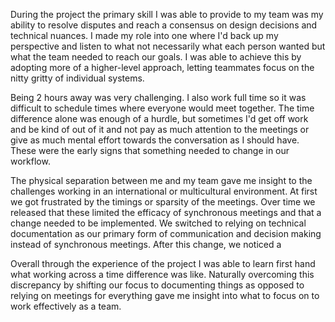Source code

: During the project the primary skill I was able to provide to my team was my ability to resolve disputes and reach a consensus on design decisions and technical nuances. I made my role into one where I'd back up my perspective and listen to what not necessarily what each person wanted but what the team needed to reach our goals. I was able to achieve this by adopting more of a higher-level approach, letting teammates focus on the nitty gritty of individual systems.

Being 2 hours away was very challenging. I also work full time so it was difficult to schedule times where everyone would meet together. The time difference alone was enough of a hurdle, but sometimes I'd get off work and be kind of out of it and not pay as much attention to the meetings or give as much mental effort towards the conversation as I should have. These were the early signs that something needed to change in our workflow.

The physical separation between me and my team gave me insight to the challenges working in an international or multicultural environment. At first we got frustrated by the timings or sparsity of the meetings. Over time we released that these limited the efficacy of synchronous meetings and that a change needed to be implemented. We switched to relying on technical documentation as our primary form of communication and decision making instead of synchronous meetings. After this change, we noticed a

Overall through the experience of the project I was able to learn first hand what working across a time difference was like. Naturally overcoming this discrepancy by shifting our focus to documenting things as opposed to relying on meetings for everything gave me insight into what to focus on to work effectively as a team.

* * * * * * * * *

→ WHAT IS BEING ASKED
Write out, word for word, all lines from the line that holds "Being 2 hours" through the last line of the listing, with both end lines kept.

→ RESPONSE TO THE EXERCISE
Being 2 hours away was very challenging. I also work full time so it was difficult to schedule times where everyone would meet together. The time difference alone was enough of a hurdle, but sometimes I'd get off work and be kind of out of it and not pay as much attention to the meetings or give as much mental effort towards the conversation as I should have. These were the early signs that something needed to change in our workflow.

The physical separation between me and my team gave me insight to the challenges working in an international or multicultural environment. At first we got frustrated by the timings or sparsity of the meetings. Over time we released that these limited the efficacy of synchronous meetings and that a change needed to be implemented. We switched to relying on technical documentation as our primary form of communication and decision making instead of synchronous meetings. After this change, we noticed a

Overall through the experience of the project I was able to learn first hand what working across a time difference was like. Naturally overcoming this discrepancy by shifting our focus to documenting things as opposed to relying on meetings for everything gave me insight into what to focus on to work effectively as a team.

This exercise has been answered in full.